NOT DESIGNATED FOR PUBLICATION
Appeal from Saline District Court; Jared B. Johnson, judge.
Ryan Eddinger, of Kansas Appellate Defender Office, for appellant.
Nathan L. Dickey, assistant county attorney, Ellen Mitchell, county attorney, and Derek Schmidt, attorney general, for appellee.
Before Hill, P.J., Standridge and Atcheson, JJ.
MEMORANDUM OPINION
PER CURIAM
This case requires the allocation of jail-time credit in an odd set of circumstances. In light of the oddities, we find the Saline County District Court misapplied that time to Defendant Angel Marie Unruh's earlier criminal case rather than this one. We, therefore, vacate the district court's order and direct that Unruh be given credit in this case, a result that seems to better correspond to the legislative directive in K.S.A. 2015 Supp. 21-6615.
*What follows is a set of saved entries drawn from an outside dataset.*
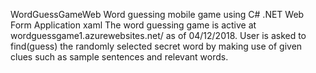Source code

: WordGuessGameWeb
Word guessing mobile game using C# .NET Web Form Application xaml
The word guessing game is active at wordguessgame1.azurewebsites.net/ as of 04/12/2018.
User is asked to find(guess) the randomly selected secret word by making use of given clues such as sample sentences and relevant words.
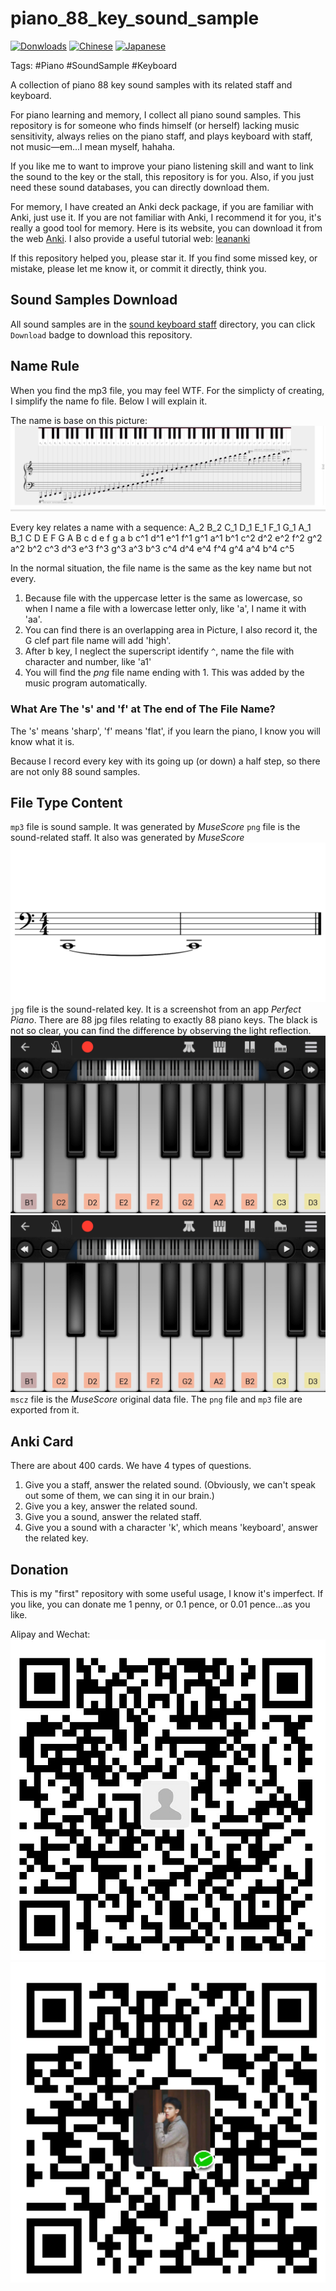 # piano_88_key_sound_sample

[![Donwloads](https://img.shields.io/badge/Download-zip-blue)](https://github.com/Leethring/piano_88_key_sound_sample/archive/master.zip) [![Chinese](https://img.shields.io/badge/Chinese-%E4%B8%AD%E6%96%87-red)](README-cn.md) [![Japanese](https://img.shields.io/badge/Japanese-%E6%97%A5%E6%9C%AC%E8%AA%9E-blueviolet)](README-jn.md)

Tags: #Piano #SoundSample #Keyboard 

A collection of piano 88 key sound samples with its related staff and keyboard.

For piano learning and memory, I collect all piano sound samples. This repository is for someone who finds himself (or herself) lacking music sensitivity, always relies on the piano staff, and plays keyboard with staff, not music&mdash;em...I mean myself, hahaha.

If you like me to want to improve your piano listening skill and want to link the sound to the key or the stall, this repository is for you. Also, if you just need these sound databases, you can directly download them. 

For memory, I have created an Anki deck package, if you are familiar with Anki, just use it. If you are not familiar with Anki, I recommend it for you, it's really a good tool for memory. Here is its website, you can download it from the web [Anki](https://apps.ankiweb.net/). I also provide a useful tutorial web: [leananki](https://leananki.com/) 

If this repository helped you, please star it. If you find some missed key, or mistake, please let me know it, or commit it directly, think you.

## Sound Samples Download

All sound samples are in the [sound keyboard staff](https://github.com/Leethring/piano_88_key_sound_sample/tree/master/sound_keyboard_staff) directory, you can click `Download` badge to download this repository.

## Name Rule

When you find the mp3 file, you may feel WTF. For the simplicty of creating, I simplify the name fo file. Below I will explain it.

The name is base on this picture:
![piano keyboard](Piano%20Keyboard.png)

Every key relates a name with a sequence:
A_2 B_2 C_1 D_1 E_1 F_1 G_1 A_1 B_1 C D E F G A B c d e f g a b c^1 d^1 e^1 f^1 g^1 a^1 b^1 c^2 d^2 e^2 f^2 g^2 a^2 b^2 c^3 d^3 e^3 f^3 g^3 a^3 b^3 c^4 d^4 e^4 f^4 g^4 a^4 b^4 c^5                         

In the normal situation, the file name is the same as the key name but not every. 
1. Because file with the uppercase letter is the same as lowercase, so when I name a file with a lowercase letter only, like 'a', I name it with 'aa'.
2. You can find there is an overlapping area in Picture, I also record it, the G clef part file name will add 'high'.
3. After b key, I neglect the superscript identify `^`, name the file with character and number, like 'a1'
4. You will find the *png* file name ending with 1. This was added by the music program automatically.

### What Are The 's' and 'f' at The end of The File Name?

The 's' means 'sharp', 'f' means 'flat', if you learn the piano, I know you will know what it is.

Because I record every key with its going up (or down) a half step, so there are not only 88 sound samples.

## File Type Content

`mp3` file is sound sample. It was generated by *MuseScore*
`png` file is the sound-related staff. It also was generated by *MuseScore*
![c](sound_keyboard_staff/C-1.png)
`jpg` file is the sound-related key. It is a screenshot from an app *Perfect Piano*. There are 88 jpg files relating to exactly 88 piano keys. The black is not so clear, you can find the difference by observing the light reflection.
![c](sound_keyboard_staff/C.jpg)
![cs](sound_keyboard_staff/Cs.jpg)
`mscz` file is the *MuseScore* original data file. The `png` file and `mp3` file are exported from it.

## Anki Card

There are about 400 cards. We have 4 types of questions. 
1. Give you a staff, answer the related sound. (Obviously, we can't speak out some of them, we can sing it in our brain.)
2. Give you a key, answer the related sound.
3. Give you a sound, answer the related staff.
4. Give you a sound with a character 'k', which means 'keyboard', answer the related key.

## Donation

This is my "first" repository with some useful usage, I know it's imperfect. If you like, you can donate me 1 penny, or 0.1 pence, or 0.01 pence...as you like.

Alipay and Wechat:
![Alipay](donation/1596023436196.jpg) ![Wechat](donation/mm_facetoface_collect_qrcode_1596023326550.png)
The details of Unruh's criminal escapades are irrelevant, so we skip over them. The procedural posture of this case is pertinent. We start there. In October 2014, the State charged Unruh in this case with two drug crimes and with theft. At the time she committed those crimes, Unruh was on postrelease supervision in another case. Unruh was a pretrial detainee in the county jail in this case. While she was in custody, the Kansas Department of Corrections issued a warrant for her for violating her postrelease supervision. See K.S.A. 2015 Supp. 75-5217(a).
Through her lawyer, Unruh and the State worked out a plea agreement calling for her to plead guilty to one felony drug offense. The agreement included a joint recommendation to the district court that Unruh be placed on probation in this case, even though she committed the crime of conviction while on postrelease supervision. See K.S.A. 2015 Supp. 21-6604(f)(1) (district court may order defendants incarcerated if they commit crimes while on conditional release, including postrelease supervision, even though presumptive sentences call for probation).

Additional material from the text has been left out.